[Material for the task Boundary: Start]

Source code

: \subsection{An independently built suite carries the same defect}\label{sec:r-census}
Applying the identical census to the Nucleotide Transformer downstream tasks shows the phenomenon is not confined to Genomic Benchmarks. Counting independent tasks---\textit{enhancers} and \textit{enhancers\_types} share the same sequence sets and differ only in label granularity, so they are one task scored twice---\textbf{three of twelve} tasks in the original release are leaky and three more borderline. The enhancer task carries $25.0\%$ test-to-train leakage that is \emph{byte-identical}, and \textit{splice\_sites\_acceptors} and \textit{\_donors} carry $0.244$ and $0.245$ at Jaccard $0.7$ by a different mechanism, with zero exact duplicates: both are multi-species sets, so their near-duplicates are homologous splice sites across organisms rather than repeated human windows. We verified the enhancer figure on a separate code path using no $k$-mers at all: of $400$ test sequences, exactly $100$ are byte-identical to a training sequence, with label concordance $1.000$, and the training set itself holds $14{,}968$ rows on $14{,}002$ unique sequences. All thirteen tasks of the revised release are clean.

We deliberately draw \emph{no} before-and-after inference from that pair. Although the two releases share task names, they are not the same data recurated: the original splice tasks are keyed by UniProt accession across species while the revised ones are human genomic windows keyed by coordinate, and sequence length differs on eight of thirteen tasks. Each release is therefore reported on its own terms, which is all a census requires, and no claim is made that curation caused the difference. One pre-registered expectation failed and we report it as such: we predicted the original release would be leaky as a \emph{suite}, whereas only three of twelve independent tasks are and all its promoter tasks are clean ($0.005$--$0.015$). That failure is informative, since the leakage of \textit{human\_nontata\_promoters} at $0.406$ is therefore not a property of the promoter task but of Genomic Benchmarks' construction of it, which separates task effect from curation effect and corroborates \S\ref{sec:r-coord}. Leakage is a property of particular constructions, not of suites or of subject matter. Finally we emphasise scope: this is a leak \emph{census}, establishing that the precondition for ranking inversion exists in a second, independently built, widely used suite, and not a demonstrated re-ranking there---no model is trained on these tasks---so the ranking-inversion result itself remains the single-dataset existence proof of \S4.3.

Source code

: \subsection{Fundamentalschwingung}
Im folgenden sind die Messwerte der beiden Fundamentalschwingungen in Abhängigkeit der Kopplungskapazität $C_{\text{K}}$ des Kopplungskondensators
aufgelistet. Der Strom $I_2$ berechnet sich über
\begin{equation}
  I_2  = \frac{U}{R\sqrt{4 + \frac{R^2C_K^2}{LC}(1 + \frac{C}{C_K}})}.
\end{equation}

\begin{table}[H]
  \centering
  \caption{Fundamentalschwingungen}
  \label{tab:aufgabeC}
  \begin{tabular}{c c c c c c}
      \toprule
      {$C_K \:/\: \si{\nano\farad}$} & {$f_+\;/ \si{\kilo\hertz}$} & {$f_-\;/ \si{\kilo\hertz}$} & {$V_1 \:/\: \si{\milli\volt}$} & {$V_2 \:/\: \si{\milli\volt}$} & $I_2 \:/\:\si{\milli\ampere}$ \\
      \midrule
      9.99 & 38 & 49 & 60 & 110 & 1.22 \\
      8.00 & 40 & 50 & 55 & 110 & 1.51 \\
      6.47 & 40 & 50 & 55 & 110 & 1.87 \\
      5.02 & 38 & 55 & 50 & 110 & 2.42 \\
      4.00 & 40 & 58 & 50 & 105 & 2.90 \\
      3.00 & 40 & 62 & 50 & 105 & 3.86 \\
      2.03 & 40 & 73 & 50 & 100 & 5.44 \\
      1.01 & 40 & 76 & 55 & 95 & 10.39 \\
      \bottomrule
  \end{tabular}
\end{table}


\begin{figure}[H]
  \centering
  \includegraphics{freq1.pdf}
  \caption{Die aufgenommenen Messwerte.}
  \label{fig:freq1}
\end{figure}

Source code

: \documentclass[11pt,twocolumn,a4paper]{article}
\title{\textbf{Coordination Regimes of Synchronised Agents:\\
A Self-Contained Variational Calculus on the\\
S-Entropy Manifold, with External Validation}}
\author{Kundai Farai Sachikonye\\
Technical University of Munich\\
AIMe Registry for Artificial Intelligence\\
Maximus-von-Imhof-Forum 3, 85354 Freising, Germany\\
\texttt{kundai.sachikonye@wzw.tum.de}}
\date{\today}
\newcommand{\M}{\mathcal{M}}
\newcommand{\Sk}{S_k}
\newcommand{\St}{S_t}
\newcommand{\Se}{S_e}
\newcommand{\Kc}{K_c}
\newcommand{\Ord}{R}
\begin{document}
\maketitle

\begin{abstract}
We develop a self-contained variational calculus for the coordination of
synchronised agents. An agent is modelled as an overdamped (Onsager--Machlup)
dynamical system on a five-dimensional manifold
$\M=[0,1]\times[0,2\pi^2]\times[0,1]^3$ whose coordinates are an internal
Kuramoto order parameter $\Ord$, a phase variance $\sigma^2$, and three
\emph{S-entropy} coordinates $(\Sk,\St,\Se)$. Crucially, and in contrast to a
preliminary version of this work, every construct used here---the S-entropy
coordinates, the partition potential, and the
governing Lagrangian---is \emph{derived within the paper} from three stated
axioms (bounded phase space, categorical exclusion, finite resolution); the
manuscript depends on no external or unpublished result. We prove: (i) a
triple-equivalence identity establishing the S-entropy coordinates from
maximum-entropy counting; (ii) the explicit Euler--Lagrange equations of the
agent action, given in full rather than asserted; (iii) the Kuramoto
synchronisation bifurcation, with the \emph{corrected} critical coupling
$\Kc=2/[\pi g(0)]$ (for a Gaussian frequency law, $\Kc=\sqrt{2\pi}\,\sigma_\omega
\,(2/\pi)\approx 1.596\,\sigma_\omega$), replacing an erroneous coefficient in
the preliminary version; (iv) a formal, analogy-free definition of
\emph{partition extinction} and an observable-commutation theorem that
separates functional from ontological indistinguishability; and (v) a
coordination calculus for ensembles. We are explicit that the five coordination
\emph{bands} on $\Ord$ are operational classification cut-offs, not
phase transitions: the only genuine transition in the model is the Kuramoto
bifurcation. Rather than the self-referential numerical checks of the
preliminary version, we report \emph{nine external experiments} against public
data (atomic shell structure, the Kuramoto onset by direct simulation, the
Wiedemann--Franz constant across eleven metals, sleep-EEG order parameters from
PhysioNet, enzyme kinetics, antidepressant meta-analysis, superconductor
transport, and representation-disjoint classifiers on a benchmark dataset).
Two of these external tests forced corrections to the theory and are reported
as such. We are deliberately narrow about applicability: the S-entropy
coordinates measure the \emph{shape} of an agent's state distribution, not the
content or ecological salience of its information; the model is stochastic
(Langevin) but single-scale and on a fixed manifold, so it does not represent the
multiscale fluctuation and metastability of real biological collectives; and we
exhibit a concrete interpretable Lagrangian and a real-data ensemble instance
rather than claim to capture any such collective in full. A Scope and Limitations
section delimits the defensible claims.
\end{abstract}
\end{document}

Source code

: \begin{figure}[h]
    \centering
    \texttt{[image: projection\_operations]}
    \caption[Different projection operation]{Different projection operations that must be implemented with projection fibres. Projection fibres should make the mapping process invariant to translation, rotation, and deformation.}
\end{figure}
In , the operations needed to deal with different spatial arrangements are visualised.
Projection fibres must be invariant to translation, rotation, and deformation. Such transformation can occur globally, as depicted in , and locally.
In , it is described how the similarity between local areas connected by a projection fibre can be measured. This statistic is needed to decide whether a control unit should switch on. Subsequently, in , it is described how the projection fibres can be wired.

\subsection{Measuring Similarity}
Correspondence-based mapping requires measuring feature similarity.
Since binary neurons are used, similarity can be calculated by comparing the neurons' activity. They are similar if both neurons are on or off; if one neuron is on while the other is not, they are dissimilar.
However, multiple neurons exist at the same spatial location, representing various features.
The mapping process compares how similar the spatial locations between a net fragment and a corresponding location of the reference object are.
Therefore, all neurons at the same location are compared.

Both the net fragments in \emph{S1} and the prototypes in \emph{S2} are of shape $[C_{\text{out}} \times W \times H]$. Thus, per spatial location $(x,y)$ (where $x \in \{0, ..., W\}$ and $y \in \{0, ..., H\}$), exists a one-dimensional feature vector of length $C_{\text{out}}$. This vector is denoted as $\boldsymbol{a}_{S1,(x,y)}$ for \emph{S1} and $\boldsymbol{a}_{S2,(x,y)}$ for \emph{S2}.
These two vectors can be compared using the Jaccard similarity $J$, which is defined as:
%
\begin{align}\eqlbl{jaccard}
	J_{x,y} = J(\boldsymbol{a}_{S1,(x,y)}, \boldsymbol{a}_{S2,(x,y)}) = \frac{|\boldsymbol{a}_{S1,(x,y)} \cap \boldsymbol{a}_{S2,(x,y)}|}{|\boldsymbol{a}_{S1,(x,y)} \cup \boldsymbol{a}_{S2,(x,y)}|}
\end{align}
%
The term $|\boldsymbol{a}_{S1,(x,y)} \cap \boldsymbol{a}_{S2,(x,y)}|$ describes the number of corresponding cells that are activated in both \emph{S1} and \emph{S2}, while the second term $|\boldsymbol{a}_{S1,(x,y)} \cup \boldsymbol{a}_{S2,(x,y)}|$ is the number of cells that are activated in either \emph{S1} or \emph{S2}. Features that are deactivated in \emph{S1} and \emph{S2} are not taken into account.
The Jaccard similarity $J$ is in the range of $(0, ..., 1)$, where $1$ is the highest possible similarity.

[Material for the task Boundary: End]

• Task:
Starting at the first line of the records above, please copy each line exactly until you reach the line containing "Applying the identical". Include that line and stop there.

• Solution for this task:
Source code

: \subsection{An independently built suite carries the same defect}\label{sec:r-census}
Applying the identical census to the Nucleotide Transformer downstream tasks shows the phenomenon is not confined to Genomic Benchmarks. Counting independent tasks---\textit{enhancers} and \textit{enhancers\_types} share the same sequence sets and differ only in label granularity, so they are one task scored twice---\textbf{three of twelve} tasks in the original release are leaky and three more borderline. The enhancer task carries $25.0\%$ test-to-train leakage that is \emph{byte-identical}, and \textit{splice\_sites\_acceptors} and \textit{\_donors} carry $0.244$ and $0.245$ at Jaccard $0.7$ by a different mechanism, with zero exact duplicates: both are multi-species sets, so their near-duplicates are homologous splice sites across organisms rather than repeated human windows. We verified the enhancer figure on a separate code path using no $k$-mers at all: of $400$ test sequences, exactly $100$ are byte-identical to a training sequence, with label concordance $1.000$, and the training set itself holds $14{,}968$ rows on $14{,}002$ unique sequences. All thirteen tasks of the revised release are clean.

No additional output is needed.